AMP and MLC fined millions for historic violations

·2-min read

Two financial institutions have agreed to pay a total of $34 million in fines for historic breaches of customers' trust.

AMP Group is paying a $24m fine after its subsidiaries charged life insurance premiums and advice fees from the superannuation accounts of more than 2,000 dead customers from 2011 through 2019.

MLC will pay a $10m fine after failing to pay promised benefits to about 1000 income protection insurance customers for many years, until 2018.

The Australian Securities and Investments Commission announced the separate Federal Court orders on Friday, the result of settlements between the insurance company and the regulator.

Both companies self-reported the violations and have paid remediation to affected customers.
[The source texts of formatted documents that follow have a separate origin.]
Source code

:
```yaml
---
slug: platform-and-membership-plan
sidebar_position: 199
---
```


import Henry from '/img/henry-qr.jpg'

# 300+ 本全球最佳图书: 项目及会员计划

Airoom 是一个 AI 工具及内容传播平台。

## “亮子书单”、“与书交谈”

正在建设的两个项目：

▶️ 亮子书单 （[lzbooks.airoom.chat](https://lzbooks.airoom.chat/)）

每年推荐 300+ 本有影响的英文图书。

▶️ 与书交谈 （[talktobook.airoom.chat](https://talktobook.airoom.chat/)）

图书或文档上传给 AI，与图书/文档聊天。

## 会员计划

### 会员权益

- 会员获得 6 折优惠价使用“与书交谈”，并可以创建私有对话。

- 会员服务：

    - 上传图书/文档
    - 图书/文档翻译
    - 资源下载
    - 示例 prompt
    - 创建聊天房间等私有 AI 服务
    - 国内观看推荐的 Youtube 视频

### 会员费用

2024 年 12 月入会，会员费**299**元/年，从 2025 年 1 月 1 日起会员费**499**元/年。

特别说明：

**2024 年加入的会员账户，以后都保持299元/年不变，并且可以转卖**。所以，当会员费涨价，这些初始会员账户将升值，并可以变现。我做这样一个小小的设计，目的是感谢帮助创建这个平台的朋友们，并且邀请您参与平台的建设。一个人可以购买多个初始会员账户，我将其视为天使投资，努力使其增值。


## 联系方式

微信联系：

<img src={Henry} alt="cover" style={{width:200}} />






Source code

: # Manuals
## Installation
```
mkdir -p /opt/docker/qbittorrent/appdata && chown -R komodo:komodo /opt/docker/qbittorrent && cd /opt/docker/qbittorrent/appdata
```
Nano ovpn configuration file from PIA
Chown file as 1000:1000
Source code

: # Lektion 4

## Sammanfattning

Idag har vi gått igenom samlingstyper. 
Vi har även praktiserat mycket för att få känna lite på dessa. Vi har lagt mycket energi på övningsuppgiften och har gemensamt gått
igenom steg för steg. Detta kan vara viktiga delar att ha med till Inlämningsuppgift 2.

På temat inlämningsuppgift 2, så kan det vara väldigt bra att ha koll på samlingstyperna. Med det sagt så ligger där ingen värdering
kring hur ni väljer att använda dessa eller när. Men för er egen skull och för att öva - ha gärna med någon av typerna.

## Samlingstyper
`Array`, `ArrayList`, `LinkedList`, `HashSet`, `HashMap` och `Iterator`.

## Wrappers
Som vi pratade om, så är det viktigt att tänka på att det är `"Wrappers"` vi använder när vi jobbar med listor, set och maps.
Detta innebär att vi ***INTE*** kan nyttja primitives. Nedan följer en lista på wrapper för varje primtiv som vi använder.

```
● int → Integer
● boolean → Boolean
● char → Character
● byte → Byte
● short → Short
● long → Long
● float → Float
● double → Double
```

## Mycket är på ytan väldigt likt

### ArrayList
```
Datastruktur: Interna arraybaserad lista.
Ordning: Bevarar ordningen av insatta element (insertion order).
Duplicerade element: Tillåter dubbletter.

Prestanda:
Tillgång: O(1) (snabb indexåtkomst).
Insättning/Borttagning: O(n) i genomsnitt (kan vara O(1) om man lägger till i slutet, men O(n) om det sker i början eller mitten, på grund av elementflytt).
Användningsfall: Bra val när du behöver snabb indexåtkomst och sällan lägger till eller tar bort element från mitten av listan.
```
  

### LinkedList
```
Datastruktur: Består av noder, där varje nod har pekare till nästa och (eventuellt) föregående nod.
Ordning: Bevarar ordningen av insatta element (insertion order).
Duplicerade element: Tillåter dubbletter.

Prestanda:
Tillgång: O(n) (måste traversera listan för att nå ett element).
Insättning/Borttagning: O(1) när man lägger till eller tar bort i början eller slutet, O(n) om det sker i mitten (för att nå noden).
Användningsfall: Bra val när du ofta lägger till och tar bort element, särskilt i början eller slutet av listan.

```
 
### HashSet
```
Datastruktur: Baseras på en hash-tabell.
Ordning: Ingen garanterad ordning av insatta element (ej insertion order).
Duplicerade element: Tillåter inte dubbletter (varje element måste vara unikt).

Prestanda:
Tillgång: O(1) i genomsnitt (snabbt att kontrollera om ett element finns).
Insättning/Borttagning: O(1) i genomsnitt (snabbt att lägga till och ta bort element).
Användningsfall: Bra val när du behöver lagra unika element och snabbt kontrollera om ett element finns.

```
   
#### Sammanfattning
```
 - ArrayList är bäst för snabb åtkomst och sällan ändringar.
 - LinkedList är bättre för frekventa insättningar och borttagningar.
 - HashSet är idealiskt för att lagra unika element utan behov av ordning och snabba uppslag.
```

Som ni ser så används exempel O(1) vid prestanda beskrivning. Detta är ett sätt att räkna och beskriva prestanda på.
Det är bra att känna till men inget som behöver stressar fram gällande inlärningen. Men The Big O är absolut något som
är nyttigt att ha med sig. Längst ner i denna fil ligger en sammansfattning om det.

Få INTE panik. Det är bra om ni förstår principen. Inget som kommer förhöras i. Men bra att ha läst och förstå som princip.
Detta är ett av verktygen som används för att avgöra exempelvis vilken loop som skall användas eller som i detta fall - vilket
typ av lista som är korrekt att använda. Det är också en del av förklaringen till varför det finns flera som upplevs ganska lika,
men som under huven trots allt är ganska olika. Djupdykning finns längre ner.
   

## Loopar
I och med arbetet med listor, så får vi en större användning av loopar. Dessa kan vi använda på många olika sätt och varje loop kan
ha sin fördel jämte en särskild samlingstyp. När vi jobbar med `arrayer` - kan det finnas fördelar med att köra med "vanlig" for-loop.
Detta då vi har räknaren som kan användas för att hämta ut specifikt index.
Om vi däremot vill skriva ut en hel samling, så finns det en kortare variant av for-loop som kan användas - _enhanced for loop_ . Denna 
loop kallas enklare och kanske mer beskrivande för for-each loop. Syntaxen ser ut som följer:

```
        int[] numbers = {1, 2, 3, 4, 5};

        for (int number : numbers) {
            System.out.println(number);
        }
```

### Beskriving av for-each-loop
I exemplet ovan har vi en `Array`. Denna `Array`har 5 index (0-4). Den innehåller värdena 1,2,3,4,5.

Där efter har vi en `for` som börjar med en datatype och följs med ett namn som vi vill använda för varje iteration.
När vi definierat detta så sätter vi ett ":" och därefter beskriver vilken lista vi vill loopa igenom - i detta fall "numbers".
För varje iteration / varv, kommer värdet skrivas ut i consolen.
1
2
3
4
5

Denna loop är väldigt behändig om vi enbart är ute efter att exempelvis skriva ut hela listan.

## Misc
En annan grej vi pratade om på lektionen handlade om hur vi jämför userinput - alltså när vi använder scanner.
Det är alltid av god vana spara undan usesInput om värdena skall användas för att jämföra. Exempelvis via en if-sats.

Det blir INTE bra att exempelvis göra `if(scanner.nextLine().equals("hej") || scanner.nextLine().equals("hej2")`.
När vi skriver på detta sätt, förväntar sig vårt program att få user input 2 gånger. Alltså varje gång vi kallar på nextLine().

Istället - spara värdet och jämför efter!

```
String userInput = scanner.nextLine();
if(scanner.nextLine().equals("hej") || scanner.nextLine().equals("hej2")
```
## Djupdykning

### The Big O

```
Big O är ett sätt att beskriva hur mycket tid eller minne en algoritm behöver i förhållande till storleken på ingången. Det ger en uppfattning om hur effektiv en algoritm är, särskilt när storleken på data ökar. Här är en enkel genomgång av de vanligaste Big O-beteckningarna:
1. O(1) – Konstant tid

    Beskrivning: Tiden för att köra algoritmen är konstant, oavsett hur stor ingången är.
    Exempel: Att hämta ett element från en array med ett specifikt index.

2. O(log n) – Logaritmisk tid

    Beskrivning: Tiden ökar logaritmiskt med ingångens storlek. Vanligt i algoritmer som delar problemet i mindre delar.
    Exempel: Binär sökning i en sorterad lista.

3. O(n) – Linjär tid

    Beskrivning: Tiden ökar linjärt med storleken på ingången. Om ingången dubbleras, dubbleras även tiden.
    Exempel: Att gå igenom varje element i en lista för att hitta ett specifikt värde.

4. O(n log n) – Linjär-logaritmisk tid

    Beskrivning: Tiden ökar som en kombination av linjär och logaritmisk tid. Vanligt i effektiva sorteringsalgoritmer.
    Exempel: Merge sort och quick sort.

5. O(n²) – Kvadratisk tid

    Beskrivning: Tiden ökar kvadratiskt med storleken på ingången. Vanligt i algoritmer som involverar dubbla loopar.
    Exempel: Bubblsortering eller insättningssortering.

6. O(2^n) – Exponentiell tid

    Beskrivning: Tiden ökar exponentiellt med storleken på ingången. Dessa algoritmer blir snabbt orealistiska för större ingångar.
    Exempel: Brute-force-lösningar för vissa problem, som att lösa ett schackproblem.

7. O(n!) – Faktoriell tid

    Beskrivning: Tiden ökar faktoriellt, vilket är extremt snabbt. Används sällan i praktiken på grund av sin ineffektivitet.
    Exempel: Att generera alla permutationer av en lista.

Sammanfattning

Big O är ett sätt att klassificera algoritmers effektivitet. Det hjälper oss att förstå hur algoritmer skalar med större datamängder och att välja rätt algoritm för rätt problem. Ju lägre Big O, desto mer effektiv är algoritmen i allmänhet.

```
MLC has paid $11.8m and AMP $5.2m.

The court order said AMP's billing issues stemmed partly from "lack of interface between the product administration system and the systems on which member death notifications were recorded".
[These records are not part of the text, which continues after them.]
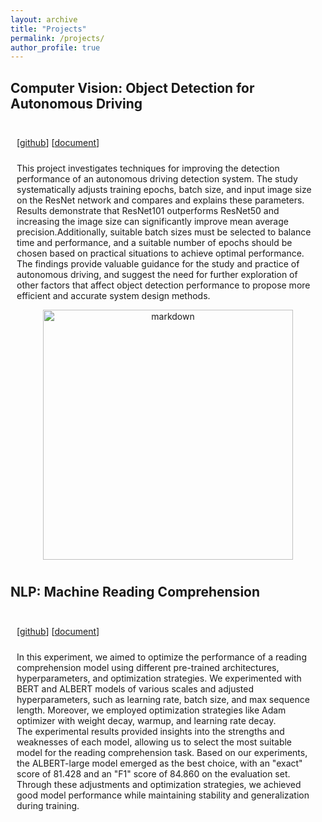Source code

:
 ```yaml
---
layout: archive
title: "Projects"
permalink: /projects/
author_profile: true
---
```


## Computer Vision: Object Detection for Autonomous Driving
<div style="display:inline-block; border:2px; margin:10px;">
    <p>
        [<a href="https://github.com/Danaliu67/Computer-Vision-Object-Detection-for-Autonomous-Driving">github</a>]
        [<a href="https://zhuanlan.zhihu.com/p/640969983">document</a>]
    </p>
    <p style="float:left;margin-top:10px;">
        This project investigates techniques for improving the detection performance of an autonomous driving detection system. The study systematically adjusts training epochs, batch size, and input image size on the ResNet network and compares and explains these parameters. Results demonstrate that ResNet101 outperforms ResNet50 and increasing the image size can significantly improve mean average precision.Additionally, suitable batch sizes must be selected to balance time and performance, and a suitable number of epochs should be chosen based on practical situations to achieve optimal performance. <br/>
        The findings provide valuable guidance for the study and practice of autonomous driving, and suggest the need for further exploration of other factors that affect object detection performance to propose more efficient and accurate system design methods.
    </p>
    <div style="text-align:center;">
    <img src="https://github.com/Danaliu67/Computer-Vision-Object-Detection-for-Autonomous-Driving/raw/main/resources/figure7.png" width="400" alt="markdown" hspace="40px">
    </div>
    
</div>

## NLP: Machine Reading Comprehension
<div style="display:inline-block; border:2px; margin:10px;">
    <p>
        [<a href="https://github.com/Danaliu67/NLP-Machine-Reading-Comprehension">github</a>]
        [<a href="https://zhuanlan.zhihu.com/p/640977528">document</a>]
    </p>
    <p style="float:left;margin-top:10px;">
        In this experiment, we aimed to optimize the performance of a reading comprehension model using different pre-trained architectures, hyperparameters, and optimization strategies. We experimented with BERT and ALBERT models of various scales and adjusted hyperparameters, such as learning rate, batch size, and max sequence length. Moreover, we employed optimization strategies like Adam optimizer with weight decay, warmup, and learning rate decay. <br/>
        The experimental results provided insights into the strengths and weaknesses of each model, allowing us to select the most suitable model for the reading comprehension task. Based on our experiments, the ALBERT-large model emerged as the best choice, with an "exact" score of 81.428 and an "F1" score of 84.860 on the evaluation set. Through these adjustments and optimization strategies, we achieved good model performance while maintaining stability and generalization during training.
    </p>
    
</div>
The decentralised nature in which complaints were handled within the group made it incapable of identifying this as a system-wide issue.

As a result AMP received more than $500,000 in insurance premiums from the superannuation accounts of dead customers over the years and over $100,000 in advice fees from the accounts of dead customers.
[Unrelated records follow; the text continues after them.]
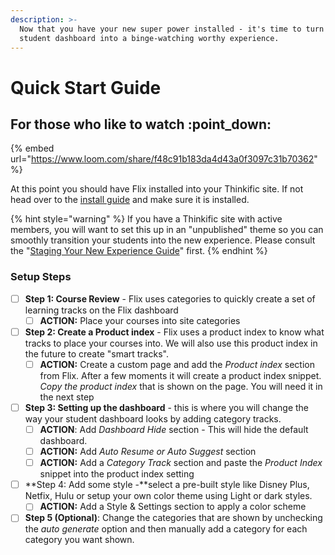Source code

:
 ```yaml
---
description: >-
  Now that you have your new super power installed - it's time to turn that
  student dashboard into a binge-watching worthy experience.
---
```


# Quick Start Guide

## For those who like to watch :point\_down:&#x20;

{% embed url="https://www.loom.com/share/f48c91b183da4d43a0f3097c31b70362" %}



At this point you should have Flix installed into your Thinkific site. If not head over to the [install guide](../getting-started/installing-flix.md) and make sure it is installed.

{% hint style="warning" %}
If you have a Thinkific site with active members, you will want to set this up in an "unpublished" theme so you can smoothly transition your students into the new experience. Please consult the "[Staging Your New Experience Guide](../support-and-help/staging-before-going-live.md)" first.
{% endhint %}

### Setup Steps

* [ ] **Step 1: Course Review** - Flix uses categories to quickly create a set of learning tracks on the Flix dashboard
  * [ ] **ACTION:** Place your courses into site categories
* [ ] **Step 2: Create a Product index** - Flix uses a product index to know what tracks to place your courses into. We will also use this product index in the future to create "smart tracks".
  * [ ] **ACTION:** Create a custom page and add the _Product index_ section from Flix. After a few moments it will create a product index snippet. _Copy the product index_ that is shown on the page. You will need it in the next step
* [ ] **Step 3: Setting up the dashboard** - this is where you will change the way your student dashboard looks by adding category tracks.&#x20;
  * [ ] **ACTION**: Add _Dashboard Hide_ section - This will hide the default dashboard.
  * [ ] **ACTION:** Add _Auto Resume or Auto Suggest_ section
  * [ ] **ACTION:** Add a _Category Track_ section and paste the _Product Index_ snippet into the product index setting
* [ ] **Step 4: Add some style -**select a pre-built style like Disney Plus, Netfix, Hulu or setup your own color theme using Light or dark styles.
  * [ ] **ACTION:** Add a Style & Settings section to apply a color scheme
* [ ] **Step 5 (Optional)**: Change the categories that are shown by unchecking the _auto generate_ option and then manually add a category for each category you want shown.
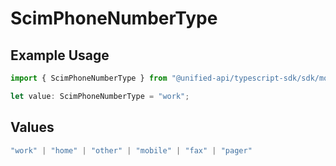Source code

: # ScimPhoneNumberType

## Example Usage

```typescript
import { ScimPhoneNumberType } from "@unified-api/typescript-sdk/sdk/models/shared";

let value: ScimPhoneNumberType = "work";
```

## Values

```typescript
"work" | "home" | "other" | "mobile" | "fax" | "pager"
```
Federal Court Judge Lisa Anne Hespe described AMP's conduct as "very serious wrongful behaviour".

While the staff handling the death benefits and the complaints were relatively junior, the lack of oversight and awareness by senior management was part of the problem.

"The culture of the AMP Group assumed no systemic issues," she wrote.

"It resulted in a failure to have a process in place that was capable of identifying, investigating and remediating systemic issues for many years."

AMP Group general counsel David Cullen said the company apologised to all affected beneficiaries.

"We have made strong progress in becoming a customer-focused and purpose-led organisation and this historical matter is not reflective of the AMP we are today," he said.

"We have made significant changes to our systems and processes in recent years designed to prevent this from recurring."

MLC's violations seemed to stem from similar underlying problems.

ASIC deputy chair Sarah Court said the violations were the result of "poor governance, poor controls and poor systems, such as legacy IT systems".

"MLC customers deserve to have their insurance policies administered properly," she said.

One of the most serious violations involved 119 customers who weren't paid a total of $2m in promised benefits after they had undertaken approved rehabilitation programs following injury or disability.

MLC's definition of severe rheumatoid arthritis also wasn't updated to keep up with the current standards, while other customers weren't properly mailed their policy statements.

"ASIC will continue to take action against insurers who aren't acting in accordance with their duty of utmost good faith towards their customers," Ms Court said.

An MLC spokesman said the insurer did not have an immediate comment.